Ontem, Dona de Mim levou ao ar mais um de seus jograis musicais; desta vez, personagens de diferentes núcleos se revezaram entre os versos de Novo Tempo, construindo uma elipse contida em sumário narrativo. Quem acompanha as novelas de Rosane Svartman sabe que a cantoria não só faz parte do pacote — a autora, aliás, deveria propor uma novela abertamente musical, risco que não faria mal a TV Globo (eu, particularmente, gostaria muito) —, como aparece, recorrentemente, como distensionamento otimista de momentos dramáticos: no caso, a descoberta de que Caim, digo, Jacques (Marcelo Novaes) matou o irmão Abel (Tony Ramos).

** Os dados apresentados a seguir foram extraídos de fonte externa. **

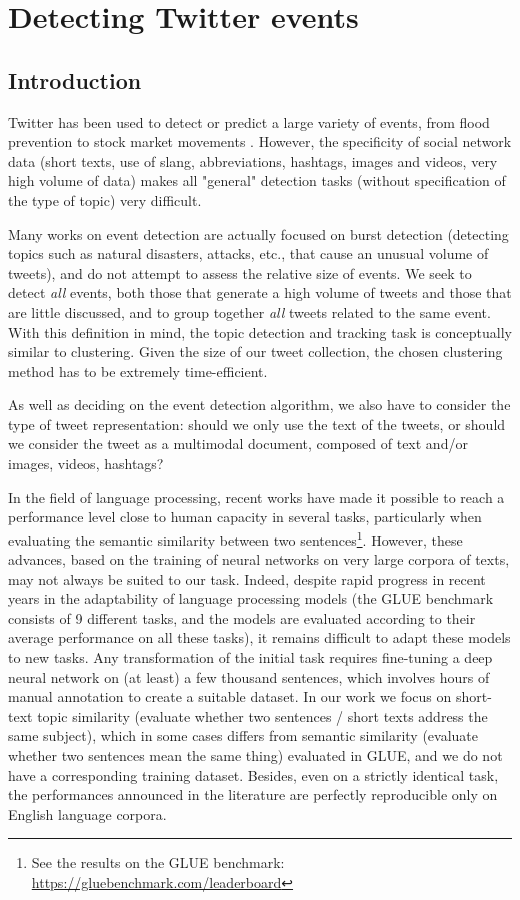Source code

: 
\chapter{Detecting Twitter events}
\label{Chap: Decting Twitter events}

\section{Introduction}
Twitter has been used to detect or predict a large variety of events,
from flood prevention \citep{de2017towards} to stock market movements
\citep{pagolu2016sentiment}. However, the specificity of social network data (short texts, use of
slang, abbreviations, hashtags, images and videos, very
high volume of data) makes all "general" detection tasks
(without specification
of the type of topic)
very difficult.

Many works on event detection are actually
focused on burst detection (detecting topics such as
natural disasters, attacks, etc., that cause an unusual
volume of tweets), and do not attempt to assess the
relative size of events. We seek to detect \textit{all} events, both
those that generate a high volume of tweets and those that
are little discussed, and to group together \textit{all} tweets
related to the same event. With this definition in mind, the
topic detection and tracking task is conceptually similar to 
clustering. Given the size of our tweet collection, 
the chosen clustering method has to be extremely time-efficient.

As well as deciding on the event detection algorithm, 
we also have to consider the type of tweet representation: 
should we only use the text of the tweets, or should we consider 
the tweet as a multimodal document, composed of text and/or images, videos, hashtags?

In the field of language processing, recent works
have made it possible to reach a performance level close to human capacity
in several tasks, 
particularly when evaluating the semantic similarity 
between two sentences\footnote{See the results on the GLUE benchmark: \url{https://gluebenchmark.com/leaderboard}}. However, these advances, 
based on the training of neural networks on very large corpora of texts,
may not always be suited to our task. Indeed, despite rapid progress 
in recent years in the adaptability of
language processing models (the GLUE benchmark \cite{wang2018glue} consists of
9 different tasks, and the models are evaluated according to their average performance on
all these tasks), it remains difficult to adapt these models to new tasks. 
Any transformation of the initial task requires fine-tuning a deep neural network 
on (at least) a few thousand sentences, which
involves hours of manual annotation to create a suitable dataset. 
In our work we focus on short-text topic similarity (evaluate whether two sentences / short texts
address the same subject), which in some cases differs from semantic similarity
(evaluate whether two sentences mean the same thing) evaluated in GLUE, and we do not 
have a corresponding training dataset. Besides, even on a strictly identical
task, the performances announced in the literature are perfectly reproducible 
only on English language corpora.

A premissa é bíblica, mas é também shakespeariana: tal qual Cláudio, Jacques inferniza a vida dos sobrinhos — especialmente Samuel (Juan Paiva) —, assim como se aproxima da viúva, Filipa (Cláudia Abreu). Adiciona-se a esse caldo trágico uma pitada de melodrama infantil a la Pequena Órfã e Chispita, embalando tudo para viagem numa quentinha da Sol (Sheron Menezzes); protagonista da novela anterior, cujo título — Vai na Fé — segue ressoando nesta.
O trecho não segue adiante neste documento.